BEGIN Records for this exercise

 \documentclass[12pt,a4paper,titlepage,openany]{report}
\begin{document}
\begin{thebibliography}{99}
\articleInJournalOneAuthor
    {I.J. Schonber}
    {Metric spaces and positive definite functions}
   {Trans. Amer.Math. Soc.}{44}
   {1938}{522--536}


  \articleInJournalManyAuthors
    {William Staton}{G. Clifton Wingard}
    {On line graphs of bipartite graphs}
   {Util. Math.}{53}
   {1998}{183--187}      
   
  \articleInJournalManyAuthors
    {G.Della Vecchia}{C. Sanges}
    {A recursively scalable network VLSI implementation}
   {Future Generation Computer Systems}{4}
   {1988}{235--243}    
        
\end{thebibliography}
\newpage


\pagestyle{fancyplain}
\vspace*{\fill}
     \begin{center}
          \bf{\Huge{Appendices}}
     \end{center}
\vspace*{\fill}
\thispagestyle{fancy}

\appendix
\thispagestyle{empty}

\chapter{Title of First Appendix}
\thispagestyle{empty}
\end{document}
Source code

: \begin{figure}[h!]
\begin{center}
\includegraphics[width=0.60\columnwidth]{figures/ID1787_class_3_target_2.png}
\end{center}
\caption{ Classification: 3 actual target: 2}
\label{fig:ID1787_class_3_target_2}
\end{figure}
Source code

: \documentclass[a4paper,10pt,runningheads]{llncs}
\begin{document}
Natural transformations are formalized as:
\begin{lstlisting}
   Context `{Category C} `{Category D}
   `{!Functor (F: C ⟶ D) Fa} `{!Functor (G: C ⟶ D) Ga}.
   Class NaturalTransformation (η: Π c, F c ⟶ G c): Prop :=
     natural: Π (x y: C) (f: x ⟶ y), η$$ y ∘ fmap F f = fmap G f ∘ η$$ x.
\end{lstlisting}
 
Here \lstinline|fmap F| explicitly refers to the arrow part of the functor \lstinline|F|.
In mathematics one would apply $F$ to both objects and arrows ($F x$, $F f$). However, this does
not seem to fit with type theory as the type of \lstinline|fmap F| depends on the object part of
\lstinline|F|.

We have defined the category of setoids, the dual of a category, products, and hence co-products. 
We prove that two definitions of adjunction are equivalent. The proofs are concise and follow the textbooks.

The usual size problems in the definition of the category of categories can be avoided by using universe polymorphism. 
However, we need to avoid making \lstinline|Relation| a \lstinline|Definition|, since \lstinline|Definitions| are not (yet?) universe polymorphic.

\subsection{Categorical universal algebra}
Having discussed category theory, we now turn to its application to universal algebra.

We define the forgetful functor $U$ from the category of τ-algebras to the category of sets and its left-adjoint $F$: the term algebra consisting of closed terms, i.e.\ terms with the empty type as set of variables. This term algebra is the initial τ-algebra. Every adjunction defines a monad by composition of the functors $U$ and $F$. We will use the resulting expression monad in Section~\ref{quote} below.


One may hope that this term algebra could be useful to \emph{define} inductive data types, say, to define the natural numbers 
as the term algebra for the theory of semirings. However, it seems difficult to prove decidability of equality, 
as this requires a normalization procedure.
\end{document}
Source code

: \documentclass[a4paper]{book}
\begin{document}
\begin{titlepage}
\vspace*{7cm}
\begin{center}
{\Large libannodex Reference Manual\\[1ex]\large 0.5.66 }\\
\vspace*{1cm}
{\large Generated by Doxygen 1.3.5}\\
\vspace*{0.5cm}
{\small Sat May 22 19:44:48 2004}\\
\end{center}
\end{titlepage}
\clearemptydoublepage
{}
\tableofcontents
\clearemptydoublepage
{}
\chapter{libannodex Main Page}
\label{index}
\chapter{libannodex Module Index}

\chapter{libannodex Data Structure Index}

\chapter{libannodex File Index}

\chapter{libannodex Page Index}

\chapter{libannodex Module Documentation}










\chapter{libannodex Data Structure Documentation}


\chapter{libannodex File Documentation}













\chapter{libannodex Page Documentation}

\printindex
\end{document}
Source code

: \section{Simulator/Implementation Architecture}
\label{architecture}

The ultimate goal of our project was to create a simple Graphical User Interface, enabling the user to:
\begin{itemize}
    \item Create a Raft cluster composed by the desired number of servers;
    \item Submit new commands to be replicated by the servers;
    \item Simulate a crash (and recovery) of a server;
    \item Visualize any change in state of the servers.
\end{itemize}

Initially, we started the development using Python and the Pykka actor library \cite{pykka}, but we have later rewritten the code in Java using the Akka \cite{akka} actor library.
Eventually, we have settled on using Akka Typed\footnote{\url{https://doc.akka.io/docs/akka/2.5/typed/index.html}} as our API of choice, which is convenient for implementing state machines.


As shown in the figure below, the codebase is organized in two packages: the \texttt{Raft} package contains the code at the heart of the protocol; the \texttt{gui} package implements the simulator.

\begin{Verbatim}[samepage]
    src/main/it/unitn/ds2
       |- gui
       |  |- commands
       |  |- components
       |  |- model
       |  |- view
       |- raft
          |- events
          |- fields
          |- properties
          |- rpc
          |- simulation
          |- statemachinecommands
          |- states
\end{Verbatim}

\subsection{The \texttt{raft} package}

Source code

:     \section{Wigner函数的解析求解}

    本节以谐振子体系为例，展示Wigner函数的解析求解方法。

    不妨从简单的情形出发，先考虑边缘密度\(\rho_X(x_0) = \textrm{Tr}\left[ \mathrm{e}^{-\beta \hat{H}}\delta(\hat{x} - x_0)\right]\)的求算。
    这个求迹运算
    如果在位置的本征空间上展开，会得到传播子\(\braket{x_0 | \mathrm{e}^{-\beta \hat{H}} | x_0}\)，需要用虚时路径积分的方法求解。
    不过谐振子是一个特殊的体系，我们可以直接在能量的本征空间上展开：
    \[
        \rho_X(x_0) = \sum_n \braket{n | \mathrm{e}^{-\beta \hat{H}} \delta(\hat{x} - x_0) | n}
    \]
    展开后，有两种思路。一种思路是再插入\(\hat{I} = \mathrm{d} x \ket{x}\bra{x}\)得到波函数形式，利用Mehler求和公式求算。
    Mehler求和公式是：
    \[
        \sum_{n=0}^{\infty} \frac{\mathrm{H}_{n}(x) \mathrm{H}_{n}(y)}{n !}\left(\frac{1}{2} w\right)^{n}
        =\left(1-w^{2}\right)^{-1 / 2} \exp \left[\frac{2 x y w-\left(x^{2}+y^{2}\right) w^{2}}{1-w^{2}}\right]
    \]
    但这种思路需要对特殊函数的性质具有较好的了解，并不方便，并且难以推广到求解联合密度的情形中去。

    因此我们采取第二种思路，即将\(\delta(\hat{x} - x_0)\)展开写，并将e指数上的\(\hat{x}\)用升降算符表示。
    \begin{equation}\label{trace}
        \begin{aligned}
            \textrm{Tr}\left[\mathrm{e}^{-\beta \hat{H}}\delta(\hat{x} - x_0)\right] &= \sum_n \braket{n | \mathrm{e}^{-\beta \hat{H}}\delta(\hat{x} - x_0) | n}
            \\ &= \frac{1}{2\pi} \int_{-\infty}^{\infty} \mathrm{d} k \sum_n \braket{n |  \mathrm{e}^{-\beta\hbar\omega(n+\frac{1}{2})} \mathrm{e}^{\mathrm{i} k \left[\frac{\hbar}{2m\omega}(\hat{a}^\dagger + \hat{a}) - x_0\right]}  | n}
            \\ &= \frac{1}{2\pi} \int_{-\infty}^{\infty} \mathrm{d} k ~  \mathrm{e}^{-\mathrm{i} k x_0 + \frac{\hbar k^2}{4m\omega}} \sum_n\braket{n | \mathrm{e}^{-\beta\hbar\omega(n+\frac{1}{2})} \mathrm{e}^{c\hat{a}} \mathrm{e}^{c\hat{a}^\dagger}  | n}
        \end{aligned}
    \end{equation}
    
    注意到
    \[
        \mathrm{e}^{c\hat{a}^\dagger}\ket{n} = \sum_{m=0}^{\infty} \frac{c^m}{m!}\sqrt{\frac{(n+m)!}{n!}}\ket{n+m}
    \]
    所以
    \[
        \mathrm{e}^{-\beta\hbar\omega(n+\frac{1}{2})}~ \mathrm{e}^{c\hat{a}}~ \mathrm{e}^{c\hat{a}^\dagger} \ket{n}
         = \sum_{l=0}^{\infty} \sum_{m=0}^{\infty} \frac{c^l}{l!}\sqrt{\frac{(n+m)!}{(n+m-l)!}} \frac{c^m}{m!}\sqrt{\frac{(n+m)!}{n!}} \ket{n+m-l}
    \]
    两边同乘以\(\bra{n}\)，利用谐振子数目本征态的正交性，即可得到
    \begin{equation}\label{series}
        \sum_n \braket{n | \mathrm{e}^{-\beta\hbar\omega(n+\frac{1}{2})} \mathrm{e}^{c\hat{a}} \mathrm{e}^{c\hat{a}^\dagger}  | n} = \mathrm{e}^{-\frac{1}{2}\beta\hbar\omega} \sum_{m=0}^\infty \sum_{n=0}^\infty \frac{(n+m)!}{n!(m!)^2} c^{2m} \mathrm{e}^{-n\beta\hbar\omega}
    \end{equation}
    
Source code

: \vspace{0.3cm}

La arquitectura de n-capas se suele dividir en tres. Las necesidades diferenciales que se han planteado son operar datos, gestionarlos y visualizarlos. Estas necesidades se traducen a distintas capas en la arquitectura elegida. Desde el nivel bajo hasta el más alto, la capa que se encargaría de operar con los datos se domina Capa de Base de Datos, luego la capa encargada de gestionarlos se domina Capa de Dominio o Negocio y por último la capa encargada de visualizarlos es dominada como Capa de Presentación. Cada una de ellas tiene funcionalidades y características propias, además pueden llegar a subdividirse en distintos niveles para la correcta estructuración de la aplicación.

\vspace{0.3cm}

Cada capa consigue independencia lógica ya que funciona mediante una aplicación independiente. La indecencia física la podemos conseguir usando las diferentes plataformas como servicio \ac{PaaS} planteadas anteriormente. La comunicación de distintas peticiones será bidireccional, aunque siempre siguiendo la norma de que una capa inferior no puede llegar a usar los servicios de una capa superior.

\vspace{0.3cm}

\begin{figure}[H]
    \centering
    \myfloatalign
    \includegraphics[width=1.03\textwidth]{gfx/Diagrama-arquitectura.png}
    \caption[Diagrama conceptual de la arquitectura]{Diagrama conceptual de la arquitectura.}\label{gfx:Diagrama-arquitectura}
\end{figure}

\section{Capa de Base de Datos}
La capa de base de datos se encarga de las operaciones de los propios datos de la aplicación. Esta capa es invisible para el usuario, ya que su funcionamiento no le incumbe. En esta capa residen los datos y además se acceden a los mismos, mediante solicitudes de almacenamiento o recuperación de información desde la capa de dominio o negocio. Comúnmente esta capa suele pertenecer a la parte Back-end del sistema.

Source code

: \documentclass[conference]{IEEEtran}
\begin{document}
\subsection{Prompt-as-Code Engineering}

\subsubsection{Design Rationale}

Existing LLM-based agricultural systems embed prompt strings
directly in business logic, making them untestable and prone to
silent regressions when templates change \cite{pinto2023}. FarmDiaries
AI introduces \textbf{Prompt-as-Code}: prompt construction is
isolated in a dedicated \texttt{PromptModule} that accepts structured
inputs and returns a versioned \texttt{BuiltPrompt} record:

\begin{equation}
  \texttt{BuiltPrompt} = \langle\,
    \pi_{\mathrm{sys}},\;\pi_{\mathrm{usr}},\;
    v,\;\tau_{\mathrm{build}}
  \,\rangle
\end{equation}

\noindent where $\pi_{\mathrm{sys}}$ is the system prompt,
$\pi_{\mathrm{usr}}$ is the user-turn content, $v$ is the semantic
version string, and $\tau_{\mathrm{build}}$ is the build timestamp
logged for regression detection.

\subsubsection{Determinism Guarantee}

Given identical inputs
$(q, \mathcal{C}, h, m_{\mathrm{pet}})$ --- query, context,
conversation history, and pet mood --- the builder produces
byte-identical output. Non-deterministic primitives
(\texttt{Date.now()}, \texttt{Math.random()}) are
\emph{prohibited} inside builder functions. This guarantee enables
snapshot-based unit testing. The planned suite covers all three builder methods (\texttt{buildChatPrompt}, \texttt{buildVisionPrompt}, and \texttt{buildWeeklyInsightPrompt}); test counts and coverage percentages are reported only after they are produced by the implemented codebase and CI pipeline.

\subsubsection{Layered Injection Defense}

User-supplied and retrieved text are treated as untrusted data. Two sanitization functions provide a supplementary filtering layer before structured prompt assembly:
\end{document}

END Records for this exercise

[What you will do]:
Copy out each line in the preceding records that contains "BuiltPrompt".

[Response for this exercise]:
inputs and returns a versioned \texttt{BuiltPrompt} record:
  \texttt{BuiltPrompt} = \langle\,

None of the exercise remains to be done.